What you have to do -
Check each line of the records for "elasticsearch"; collect those that have it.

Record extracts -
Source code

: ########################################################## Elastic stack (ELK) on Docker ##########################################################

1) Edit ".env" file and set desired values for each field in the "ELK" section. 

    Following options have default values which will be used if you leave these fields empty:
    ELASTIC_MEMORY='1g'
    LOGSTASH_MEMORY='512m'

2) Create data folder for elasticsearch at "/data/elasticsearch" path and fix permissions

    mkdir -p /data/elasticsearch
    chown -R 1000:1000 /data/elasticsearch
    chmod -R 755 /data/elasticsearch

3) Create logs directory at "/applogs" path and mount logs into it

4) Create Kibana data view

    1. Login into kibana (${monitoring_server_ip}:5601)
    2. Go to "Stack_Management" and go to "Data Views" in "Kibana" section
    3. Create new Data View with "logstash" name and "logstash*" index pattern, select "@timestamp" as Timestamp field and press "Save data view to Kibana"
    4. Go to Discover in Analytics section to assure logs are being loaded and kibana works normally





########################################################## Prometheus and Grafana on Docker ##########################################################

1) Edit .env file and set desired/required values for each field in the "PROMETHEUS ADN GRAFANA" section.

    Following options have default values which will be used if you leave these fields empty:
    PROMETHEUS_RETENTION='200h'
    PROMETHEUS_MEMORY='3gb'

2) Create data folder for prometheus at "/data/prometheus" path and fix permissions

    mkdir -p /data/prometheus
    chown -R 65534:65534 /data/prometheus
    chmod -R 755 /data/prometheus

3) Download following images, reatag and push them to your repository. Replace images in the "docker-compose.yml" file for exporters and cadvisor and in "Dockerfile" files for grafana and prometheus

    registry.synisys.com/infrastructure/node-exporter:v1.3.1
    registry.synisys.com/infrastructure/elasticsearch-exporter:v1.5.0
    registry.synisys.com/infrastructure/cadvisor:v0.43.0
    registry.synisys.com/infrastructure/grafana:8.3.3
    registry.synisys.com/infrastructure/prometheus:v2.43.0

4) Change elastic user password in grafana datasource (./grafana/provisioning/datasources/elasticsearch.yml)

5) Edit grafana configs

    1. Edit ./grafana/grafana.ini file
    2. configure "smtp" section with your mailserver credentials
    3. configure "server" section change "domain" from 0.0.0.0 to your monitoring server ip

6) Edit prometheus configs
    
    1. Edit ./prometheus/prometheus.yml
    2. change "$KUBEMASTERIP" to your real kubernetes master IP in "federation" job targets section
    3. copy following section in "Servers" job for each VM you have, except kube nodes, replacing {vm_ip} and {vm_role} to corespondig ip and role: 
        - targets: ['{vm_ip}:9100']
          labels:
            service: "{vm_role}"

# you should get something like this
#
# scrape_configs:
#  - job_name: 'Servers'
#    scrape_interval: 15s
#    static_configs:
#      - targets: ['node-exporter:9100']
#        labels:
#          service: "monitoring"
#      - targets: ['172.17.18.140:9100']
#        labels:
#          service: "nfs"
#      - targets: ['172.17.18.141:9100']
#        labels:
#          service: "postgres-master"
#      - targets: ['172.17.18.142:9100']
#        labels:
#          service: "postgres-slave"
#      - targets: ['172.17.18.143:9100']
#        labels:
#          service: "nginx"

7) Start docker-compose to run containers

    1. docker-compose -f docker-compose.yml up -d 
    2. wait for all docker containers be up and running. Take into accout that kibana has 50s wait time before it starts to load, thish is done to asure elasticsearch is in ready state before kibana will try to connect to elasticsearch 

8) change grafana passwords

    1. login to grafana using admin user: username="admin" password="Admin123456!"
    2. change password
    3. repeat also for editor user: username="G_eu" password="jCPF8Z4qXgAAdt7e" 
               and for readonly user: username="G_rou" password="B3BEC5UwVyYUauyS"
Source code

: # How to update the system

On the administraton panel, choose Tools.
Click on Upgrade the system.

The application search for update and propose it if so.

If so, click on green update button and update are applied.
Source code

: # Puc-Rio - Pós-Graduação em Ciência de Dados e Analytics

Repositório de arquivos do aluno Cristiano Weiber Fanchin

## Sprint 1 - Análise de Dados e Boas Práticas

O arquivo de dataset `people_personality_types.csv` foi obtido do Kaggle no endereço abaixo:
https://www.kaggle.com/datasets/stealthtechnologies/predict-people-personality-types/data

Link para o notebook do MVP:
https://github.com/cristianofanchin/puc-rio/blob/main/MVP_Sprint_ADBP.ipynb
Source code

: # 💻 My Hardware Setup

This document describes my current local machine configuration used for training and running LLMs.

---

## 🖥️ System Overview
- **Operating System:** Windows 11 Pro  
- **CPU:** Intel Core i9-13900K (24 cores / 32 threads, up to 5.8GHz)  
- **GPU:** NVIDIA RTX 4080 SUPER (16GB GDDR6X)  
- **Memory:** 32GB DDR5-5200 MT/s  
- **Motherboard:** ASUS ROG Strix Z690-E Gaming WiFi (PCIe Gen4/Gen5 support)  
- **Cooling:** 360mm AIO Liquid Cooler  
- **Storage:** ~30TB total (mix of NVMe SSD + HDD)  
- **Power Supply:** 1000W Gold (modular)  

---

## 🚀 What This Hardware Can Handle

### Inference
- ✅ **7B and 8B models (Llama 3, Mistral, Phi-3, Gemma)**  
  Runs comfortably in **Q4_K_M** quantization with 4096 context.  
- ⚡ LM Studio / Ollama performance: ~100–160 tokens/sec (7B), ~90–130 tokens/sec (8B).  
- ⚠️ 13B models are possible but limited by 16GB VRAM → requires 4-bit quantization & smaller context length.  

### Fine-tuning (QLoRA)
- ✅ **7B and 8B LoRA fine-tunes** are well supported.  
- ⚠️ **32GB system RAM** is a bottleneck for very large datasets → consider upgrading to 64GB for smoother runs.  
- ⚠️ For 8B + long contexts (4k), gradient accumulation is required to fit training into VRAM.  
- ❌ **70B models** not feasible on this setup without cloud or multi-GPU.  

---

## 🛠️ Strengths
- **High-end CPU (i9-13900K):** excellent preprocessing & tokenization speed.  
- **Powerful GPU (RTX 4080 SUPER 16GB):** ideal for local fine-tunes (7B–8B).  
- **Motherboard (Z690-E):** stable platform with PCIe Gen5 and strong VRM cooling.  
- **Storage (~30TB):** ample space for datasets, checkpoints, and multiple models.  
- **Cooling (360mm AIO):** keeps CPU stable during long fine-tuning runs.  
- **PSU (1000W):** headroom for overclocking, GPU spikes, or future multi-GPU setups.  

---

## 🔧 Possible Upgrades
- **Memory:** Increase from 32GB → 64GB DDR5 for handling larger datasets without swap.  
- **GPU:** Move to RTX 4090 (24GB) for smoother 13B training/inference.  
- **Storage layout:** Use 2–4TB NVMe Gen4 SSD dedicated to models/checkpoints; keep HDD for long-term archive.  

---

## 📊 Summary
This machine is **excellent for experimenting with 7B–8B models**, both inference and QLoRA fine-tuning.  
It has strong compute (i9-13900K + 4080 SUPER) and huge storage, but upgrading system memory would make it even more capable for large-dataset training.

Completed exercise -
2) Create data folder for elasticsearch at "/data/elasticsearch" path and fix permissions
    mkdir -p /data/elasticsearch
    chown -R 1000:1000 /data/elasticsearch
    chmod -R 755 /data/elasticsearch
    registry.synisys.com/infrastructure/elasticsearch-exporter:v1.5.0
4) Change elastic user password in grafana datasource (./grafana/provisioning/datasources/elasticsearch.yml)
    2. wait for all docker containers be up and running. Take into accout that kibana has 50s wait time before it starts to load, thish is done to asure elasticsearch is in ready state before kibana will try to connect to elasticsearch 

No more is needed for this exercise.